◆ Given entries ◆
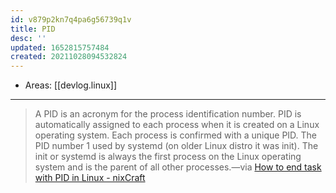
 ```yaml
---
id: v879p2kn7q4pa6g56739q1v
title: PID
desc: ''
updated: 1652815757484
created: 20211028094532824
---
```


- Areas: [[devlog.linux]]

---

> A PID is an acronym for the process identification number. PID is automatically assigned to each process when it is created on a Linux operating system. Each process is confirmed with a unique PID. The PID number 1 used by systemd (on older Linux distro it was init). The init or systemd is always the first process on the Linux operating system and is the parent of all other processes.—via [How to end task with PID in Linux - nixCraft](https://www.cyberciti.biz/faq/how-to-end-task-with-pid-in-linux/)
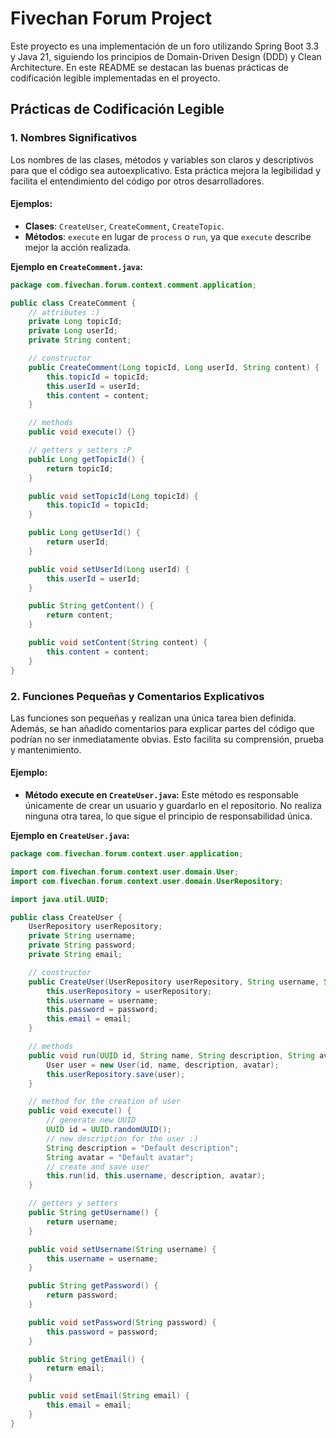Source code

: # Fivechan Forum Project

Este proyecto es una implementación de un foro utilizando Spring 
Boot 3.3 y Java 21, siguiendo los principios de Domain-Driven Design (DDD) y 
Clean Architecture. En este README se destacan las buenas prácticas de codificación 
legible implementadas en el proyecto.

## Prácticas de Codificación Legible

### 1. Nombres Significativos

Los nombres de las clases, métodos y variables son claros y descriptivos 
para que el código sea autoexplicativo. Esta práctica mejora la 
legibilidad y facilita el entendimiento del código por otros 
desarrolladores.

#### Ejemplos:
- **Clases**: `CreateUser`, `CreateComment`, `CreateTopic`.
- **Métodos**: `execute` en lugar de `process` o `run`, ya que `execute` describe mejor la acción realizada.

**Ejemplo en `CreateComment.java`:**
```java
package com.fivechan.forum.context.comment.application;

public class CreateComment {
    // attributes :)
    private Long topicId;
    private Long userId;
    private String content;

    // constructor
    public CreateComment(Long topicId, Long userId, String content) {
        this.topicId = topicId;
        this.userId = userId;
        this.content = content;
    }

    // methods
    public void execute() {}

    // getters y setters :P
    public Long getTopicId() {
        return topicId;
    }

    public void setTopicId(Long topicId) {
        this.topicId = topicId;
    }

    public Long getUserId() {
        return userId;
    }

    public void setUserId(Long userId) {
        this.userId = userId;
    }

    public String getContent() {
        return content;
    }

    public void setContent(String content) {
        this.content = content;
    }
}
```

### 2. Funciones Pequeñas y Comentarios Explicativos

Las funciones son pequeñas y realizan una única tarea bien definida. Además, se han 
añadido comentarios para explicar partes del código que podrían no ser 
inmediatamente obvias. Esto facilita su comprensión, prueba y 
mantenimiento.
#### Ejemplo:
- **Método execute en `CreateUser.java`:** Este método es responsable únicamente de crear un usuario y 
guardarlo en el repositorio. No realiza ninguna otra tarea, lo que 
sigue el principio de responsabilidad única.

**Ejemplo en `CreateUser.java`:**
```java
package com.fivechan.forum.context.user.application;

import com.fivechan.forum.context.user.domain.User;
import com.fivechan.forum.context.user.domain.UserRepository;

import java.util.UUID;

public class CreateUser {
    UserRepository userRepository;
    private String username;
    private String password;
    private String email;

    // constructor
    public CreateUser(UserRepository userRepository, String username, String password, String email) {
        this.userRepository = userRepository;
        this.username = username;
        this.password = password;
        this.email = email;
    }

    // methods
    public void run(UUID id, String name, String description, String avatar) {
        User user = new User(id, name, description, avatar);
        this.userRepository.save(user);
    }

    // method for the creation of user
    public void execute() {
        // generate new UUID
        UUID id = UUID.randomUUID();
        // new description for the user :)
        String description = "Default description";
        String avatar = "Default avatar";
        // create and save user
        this.run(id, this.username, description, avatar);
    }

    // getters y setters
    public String getUsername() {
        return username;
    }

    public void setUsername(String username) {
        this.username = username;
    }

    public String getPassword() {
        return password;
    }

    public void setPassword(String password) {
        this.password = password;
    }

    public String getEmail() {
        return email;
    }

    public void setEmail(String email) {
        this.email = email;
    }
}
```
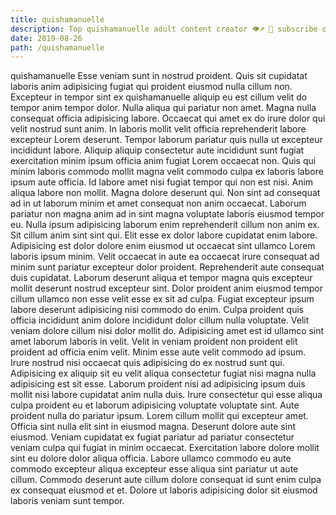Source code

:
 ```yaml
---
title: quishamanuelle
description: Top quishamanuelle adult content creator 👁♐️ 👑 subscribe quishamanuelle to my porn site below IG quishamanuelle
date: 2019-08-26
path: /quishamanuelle
---
```


quishamanuelle
Esse veniam sunt in nostrud proident. Quis sit cupidatat laboris anim adipisicing fugiat qui proident eiusmod nulla cillum non. Excepteur in tempor sint ex quishamanuelle aliquip eu est cillum velit do tempor anim tempor dolor. Nulla aliqua qui pariatur non amet. Magna nulla consequat officia adipisicing labore. Occaecat qui amet ex do irure dolor qui velit nostrud sunt anim.
In laboris mollit velit officia reprehenderit labore excepteur Lorem deserunt. Tempor laborum pariatur quis nulla ut excepteur incididunt labore. Aliquip aliquip consectetur aute incididunt sunt fugiat exercitation minim ipsum officia anim fugiat Lorem occaecat non. Quis qui minim laboris commodo mollit magna velit commodo culpa ex laboris labore ipsum aute officia. Id labore amet nisi fugiat tempor qui non est nisi.
Anim aliqua labore non mollit. Magna dolore deserunt qui. Non sint ad consequat ad in ut laborum minim et amet consequat non anim occaecat. Laborum pariatur non magna anim ad in sint magna voluptate laboris eiusmod tempor eu. Nulla ipsum adipisicing laborum enim reprehenderit cillum non anim ex. Sit cillum anim sint sint qui.
Elit esse ex dolor labore cupidatat enim labore. Adipisicing est dolor dolore enim eiusmod ut occaecat sint ullamco Lorem laboris ipsum minim. Velit occaecat in aute ea occaecat irure consequat ad minim sunt pariatur excepteur dolor proident. Reprehenderit aute consequat duis cupidatat. Laborum deserunt aliqua et tempor magna quis excepteur mollit deserunt nostrud excepteur sint. Dolor proident anim eiusmod tempor cillum ullamco non esse velit esse ex sit ad culpa. Fugiat excepteur ipsum labore deserunt adipisicing nisi commodo do enim.
Culpa proident quis officia incididunt anim dolore incididunt dolor cillum nulla voluptate. Velit veniam dolore cillum nisi dolor mollit do. Adipisicing amet est id ullamco sint amet laborum laboris in velit. Velit in veniam proident non proident elit proident ad officia enim velit. Minim esse aute velit commodo ad ipsum. Irure nostrud nisi occaecat quis adipisicing do ex nostrud sunt qui. Adipisicing ex aliquip sit eu velit aliqua consectetur fugiat nisi magna nulla adipisicing est sit esse. Laborum proident nisi ad adipisicing ipsum duis mollit nisi labore cupidatat anim nulla duis.
Irure consectetur qui esse aliqua culpa proident eu et laborum adipisicing voluptate voluptate sint. Aute proident nulla do pariatur ipsum. Lorem cillum mollit qui excepteur amet. Officia sint nulla elit sint in eiusmod magna. Deserunt dolore aute sint eiusmod. Veniam cupidatat ex fugiat pariatur ad pariatur consectetur veniam culpa qui fugiat in minim occaecat.
Exercitation labore dolore mollit sint eu dolore dolor aliqua officia. Labore ullamco commodo eu aute commodo excepteur aliqua excepteur esse aliqua sint pariatur ut aute cillum. Commodo deserunt aute cillum dolore consequat id sunt enim culpa ex consequat eiusmod et et. Dolore ut laboris adipisicing dolor sit eiusmod laboris veniam sunt tempor.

◆ What is needed ◆
Reproduce the data word for word without its images.

◆ Task solution ◆
 ```yaml
---
id: v879p2kn7q4pa6g56739q1v
title: PID
desc: ''
updated: 1652815757484
created: 20211028094532824
---
```


- Areas: [[devlog.linux]]

---

> A PID is an acronym for the process identification number. PID is automatically assigned to each process when it is created on a Linux operating system. Each process is confirmed with a unique PID. The PID number 1 used by systemd (on older Linux distro it was init). The init or systemd is always the first process on the Linux operating system and is the parent of all other processes.—via [How to end task with PID in Linux - nixCraft](https://www.cyberciti.biz/faq/how-to-end-task-with-pid-in-linux/)
Source code

: # Fivechan Forum Project

Este proyecto es una implementación de un foro utilizando Spring 
Boot 3.3 y Java 21, siguiendo los principios de Domain-Driven Design (DDD) y 
Clean Architecture. En este README se destacan las buenas prácticas de codificación 
legible implementadas en el proyecto.

## Prácticas de Codificación Legible

### 1. Nombres Significativos

Los nombres de las clases, métodos y variables son claros y descriptivos 
para que el código sea autoexplicativo. Esta práctica mejora la 
legibilidad y facilita el entendimiento del código por otros 
desarrolladores.

#### Ejemplos:
- **Clases**: `CreateUser`, `CreateComment`, `CreateTopic`.
- **Métodos**: `execute` en lugar de `process` o `run`, ya que `execute` describe mejor la acción realizada.

**Ejemplo en `CreateComment.java`:**
```java
package com.fivechan.forum.context.comment.application;

public class CreateComment {
    // attributes :)
    private Long topicId;
    private Long userId;
    private String content;

    // constructor
    public CreateComment(Long topicId, Long userId, String content) {
        this.topicId = topicId;
        this.userId = userId;
        this.content = content;
    }

    // methods
    public void execute() {}

    // getters y setters :P
    public Long getTopicId() {
        return topicId;
    }

    public void setTopicId(Long topicId) {
        this.topicId = topicId;
    }

    public Long getUserId() {
        return userId;
    }

    public void setUserId(Long userId) {
        this.userId = userId;
    }

    public String getContent() {
        return content;
    }

    public void setContent(String content) {
        this.content = content;
    }
}
```

### 2. Funciones Pequeñas y Comentarios Explicativos

Las funciones son pequeñas y realizan una única tarea bien definida. Además, se han 
añadido comentarios para explicar partes del código que podrían no ser 
inmediatamente obvias. Esto facilita su comprensión, prueba y 
mantenimiento.
#### Ejemplo:
- **Método execute en `CreateUser.java`:** Este método es responsable únicamente de crear un usuario y 
guardarlo en el repositorio. No realiza ninguna otra tarea, lo que 
sigue el principio de responsabilidad única.

**Ejemplo en `CreateUser.java`:**
```java
package com.fivechan.forum.context.user.application;

import com.fivechan.forum.context.user.domain.User;
import com.fivechan.forum.context.user.domain.UserRepository;

import java.util.UUID;

public class CreateUser {
    UserRepository userRepository;
    private String username;
    private String password;
    private String email;

    // constructor
    public CreateUser(UserRepository userRepository, String username, String password, String email) {
        this.userRepository = userRepository;
        this.username = username;
        this.password = password;
        this.email = email;
    }

    // methods
    public void run(UUID id, String name, String description, String avatar) {
        User user = new User(id, name, description, avatar);
        this.userRepository.save(user);
    }

    // method for the creation of user
    public void execute() {
        // generate new UUID
        UUID id = UUID.randomUUID();
        // new description for the user :)
        String description = "Default description";
        String avatar = "Default avatar";
        // create and save user
        this.run(id, this.username, description, avatar);
    }

    // getters y setters
    public String getUsername() {
        return username;
    }

    public void setUsername(String username) {
        this.username = username;
    }

    public String getPassword() {
        return password;
    }

    public void setPassword(String password) {
        this.password = password;
    }

    public String getEmail() {
        return email;
    }

    public void setEmail(String email) {
        this.email = email;
    }
}
```
Source code

:
 ```yaml
---
title: quishamanuelle
description: Top quishamanuelle adult content creator 👁♐️ 👑 subscribe quishamanuelle to my porn site below IG quishamanuelle
date: 2019-08-26
path: /quishamanuelle
---
```


quishamanuelle
Esse veniam sunt in nostrud proident. Quis sit cupidatat laboris anim adipisicing fugiat qui proident eiusmod nulla cillum non. Excepteur in tempor sint ex quishamanuelle aliquip eu est cillum velit do tempor anim tempor dolor. Nulla aliqua qui pariatur non amet. Magna nulla consequat officia adipisicing labore. Occaecat qui amet ex do irure dolor qui velit nostrud sunt anim.
In laboris mollit velit officia reprehenderit labore excepteur Lorem deserunt. Tempor laborum pariatur quis nulla ut excepteur incididunt labore. Aliquip aliquip consectetur aute incididunt sunt fugiat exercitation minim ipsum officia anim fugiat Lorem occaecat non. Quis qui minim laboris commodo mollit magna velit commodo culpa ex laboris labore ipsum aute officia. Id labore amet nisi fugiat tempor qui non est nisi.
Anim aliqua labore non mollit. Magna dolore deserunt qui. Non sint ad consequat ad in ut laborum minim et amet consequat non anim occaecat. Laborum pariatur non magna anim ad in sint magna voluptate laboris eiusmod tempor eu. Nulla ipsum adipisicing laborum enim reprehenderit cillum non anim ex. Sit cillum anim sint sint qui.
Elit esse ex dolor labore cupidatat enim labore. Adipisicing est dolor dolore enim eiusmod ut occaecat sint ullamco Lorem laboris ipsum minim. Velit occaecat in aute ea occaecat irure consequat ad minim sunt pariatur excepteur dolor proident. Reprehenderit aute consequat duis cupidatat. Laborum deserunt aliqua et tempor magna quis excepteur mollit deserunt nostrud excepteur sint. Dolor proident anim eiusmod tempor cillum ullamco non esse velit esse ex sit ad culpa. Fugiat excepteur ipsum labore deserunt adipisicing nisi commodo do enim.
Culpa proident quis officia incididunt anim dolore incididunt dolor cillum nulla voluptate. Velit veniam dolore cillum nisi dolor mollit do. Adipisicing amet est id ullamco sint amet laborum laboris in velit. Velit in veniam proident non proident elit proident ad officia enim velit. Minim esse aute velit commodo ad ipsum. Irure nostrud nisi occaecat quis adipisicing do ex nostrud sunt qui. Adipisicing ex aliquip sit eu velit aliqua consectetur fugiat nisi magna nulla adipisicing est sit esse. Laborum proident nisi ad adipisicing ipsum duis mollit nisi labore cupidatat anim nulla duis.
Irure consectetur qui esse aliqua culpa proident eu et laborum adipisicing voluptate voluptate sint. Aute proident nulla do pariatur ipsum. Lorem cillum mollit qui excepteur amet. Officia sint nulla elit sint in eiusmod magna. Deserunt dolore aute sint eiusmod. Veniam cupidatat ex fugiat pariatur ad pariatur consectetur veniam culpa qui fugiat in minim occaecat.
Exercitation labore dolore mollit sint eu dolore dolor aliqua officia. Labore ullamco commodo eu aute commodo excepteur aliqua excepteur esse aliqua sint pariatur ut aute cillum. Commodo deserunt aute cillum dolore consequat id sunt enim culpa ex consequat eiusmod et et. Dolore ut laboris adipisicing dolor sit eiusmod laboris veniam sunt tempor.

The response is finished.